→ **Listed entries**:
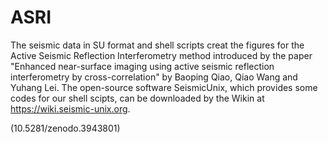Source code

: # ASRI
The seismic data in SU format and shell scripts creat the figures for the Active Seismic Reflection Interferometry method introduced by the paper "Enhanced near-surface imaging using active seismic reflection interferometry by cross-correlation" by Baoping Qiao, Qiao Wang and Yuhang Lei.
The open-source software SeismicUnix, which provides some codes for our shell scipts, can be downloaded by the Wikin at https://wiki.seismic-unix.org.

(10.5281/zenodo.3943801)	
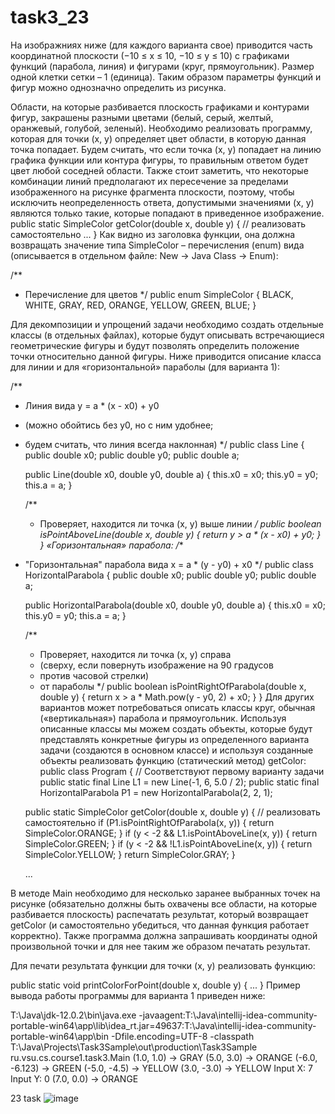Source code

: # task3_23
На изображниях ниже (для каждого варианта свое) приводится часть координатной плоскости (−10 ≤ x ≤ 10, −10 ≤ y ≤ 10) с графиками функций (парабола, линия) и фигурами (круг, прямоугольник). Размер одной клетки сетки – 1 (единица). Таким образом параметры функций и фигур можно однозначно определить из рисунка.

Области, на которые разбивается плоскость графиками и контурами фигур, закрашены разными цветами (белый, серый, желтый, оранжевый, голубой, зеленый). Необходимо реализовать программу, которая для точки (x, y) определяет цвет области, в которую данная точка попадает. Будем считать, что если точка (x, y) попадает на линию графика функции или контура фигуры, то правильным ответом будет цвет любой соседней области. Также стоит заметить, что некоторые комбинации линий предполагают их пересечение за пределами изображенного на рисунке фрагмента плоскости, поэтому, чтобы исключить неопределенность ответа, допустимыми значениями (x, y) являются только такие, которые попадают в приведенное изображение.
public static SimpleColor getColor(double x, double y) {
    // реализовать самостоятельно
    ...
}
Как видно из заголовка функции, она должна возвращать значение типа SimpleColor – перечисления (enum) вида (описывается в отдельном файле: New →  Java Class → Enum):

/**
 * Перечисление для цветов
 */
public enum SimpleColor {
    BLACK,
    WHITE,
    GRAY,
    RED,
    ORANGE,
    YELLOW,
    GREEN,
    BLUE;
}

Для декомпозиции и упрощений задачи необходимо создать отдельные классы (в отдельных файлах), которые будут описывать встречающиеся геометрические фигуры и будут позволять определить положение точки относительно данной фигуры. Ниже приводится описание класса для линии и для «горизонтальной» параболы (для варианта 1):

/**
 * Линия вида y = a * (x - x0) + y0
 * (можно обойтись без y0, но с ним удобнее;
 *  будем считать, что линия всегда наклонная)
 */
public class Line {
    public double x0;
    public double y0;
    public double a;

    public Line(double x0, double y0, double a) {
        this.x0 = x0;
        this.y0 = y0;
        this.a = a;
    }

    /**
     * Проверяет, находится ли точка (x, y) выше линии
     */
    public boolean isPointAboveLine(double x, double y) {
        return y > a * (x - x0) + y0;
    }
}
«Горизонтальная» парабола:
/**
 * "Горизонтальная" парабола вида x = a * (y - y0) + x0
 */
public class HorizontalParabola {
    public double x0;
    public double y0;
    public double a;

    public HorizontalParabola(double x0, double y0, double a) {
        this.x0 = x0;
        this.y0 = y0;
        this.a = a;
    }

    /**
     * Проверяет, находится ли точка (x, y) справа
     * (сверху, если повернуть изображение на 90 градусов
     * против часовой стрелки)
     * от параболы
     */
    public boolean isPointRightOfParabola(double x, double y) {
        return x > a * Math.pow(y - y0, 2) + x0;
    }
}
Для других вариантов может потребоваться описать классы круг, обычная («вертикальная») парабола и прямоугольник.
Используя описанные классы мы можем создать объекты, которые будут представлять конкретные фигуры из определенного варианта задачи (создаются в основном классе) и используя созданные объекты реализовать функцию (статический метод) getColor:
public class Program {
    // Соответствуют первому варианту задачи
    public static final Line L1 = new Line(-1, 6, 5.0 / 2);
    public static final HorizontalParabola P1 =
            new HorizontalParabola(2, 2, 1);

    public static SimpleColor getColor(double x, double y) {
        // реализовать самостоятельно
        if (P1.isPointRightOfParabola(x, y)) {
            return SimpleColor.ORANGE;
        }
        if (y < -2 && L1.isPointAboveLine(x, y)) {
            return SimpleColor.GREEN;
        }
        if (y < -2 && !L1.isPointAboveLine(x, y)) {
            return SimpleColor.YELLOW;
        }
        return SimpleColor.GRAY;
    }

    ...

В методе Main необходимо для несколько заранее выбранных точек на рисунке (обязательно должны быть охвачены все области, на которые разбивается плоскость) распечатать результат, который возвращает getColor (и самостоятельно убедиться, что данная функция работает корректно). Также программа должна запрашивать координаты одной произвольной точки и для нее таким же образом печатать результат.

Для печати результата функции для точки (x, y) реализовать функцию:

public static void printColorForPoint(double x, double y) {
    ...
}
Пример вывода работы программы для варианта 1 приведен ниже:

T:\Java\jdk-12.0.2\bin\java.exe -javaagent:T:\Java\intellij-idea-community-portable-win64\app\lib\idea_rt.jar=49637:T:\Java\intellij-idea-community-portable-win64\app\bin -Dfile.encoding=UTF-8 -classpath T:\Java\Projects\Task3Sample\out\production\Task3Sample ru.vsu.cs.course1.task3.Main
(1.0, 1.0) -> GRAY
(5.0, 3.0) -> ORANGE
(-6.0, -6.123) -> GREEN
(-5.0, -4.5) -> YELLOW
(3.0, -3.0) -> YELLOW
Input X: 7
Input Y: 0
(7.0, 0.0) -> ORANGE

23 task
![image](https://user-images.githubusercontent.com/96073038/181269484-35595fff-7843-489d-a773-aede0bf20de7.png)
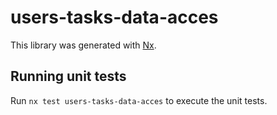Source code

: # users-tasks-data-acces

This library was generated with [Nx](https://nx.dev).

## Running unit tests

Run `nx test users-tasks-data-acces` to execute the unit tests.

→ **Work item**:
Report how many lines of the entries hold the word "Проверяет". Nothing else is needed.

→ **Exercise output**:
2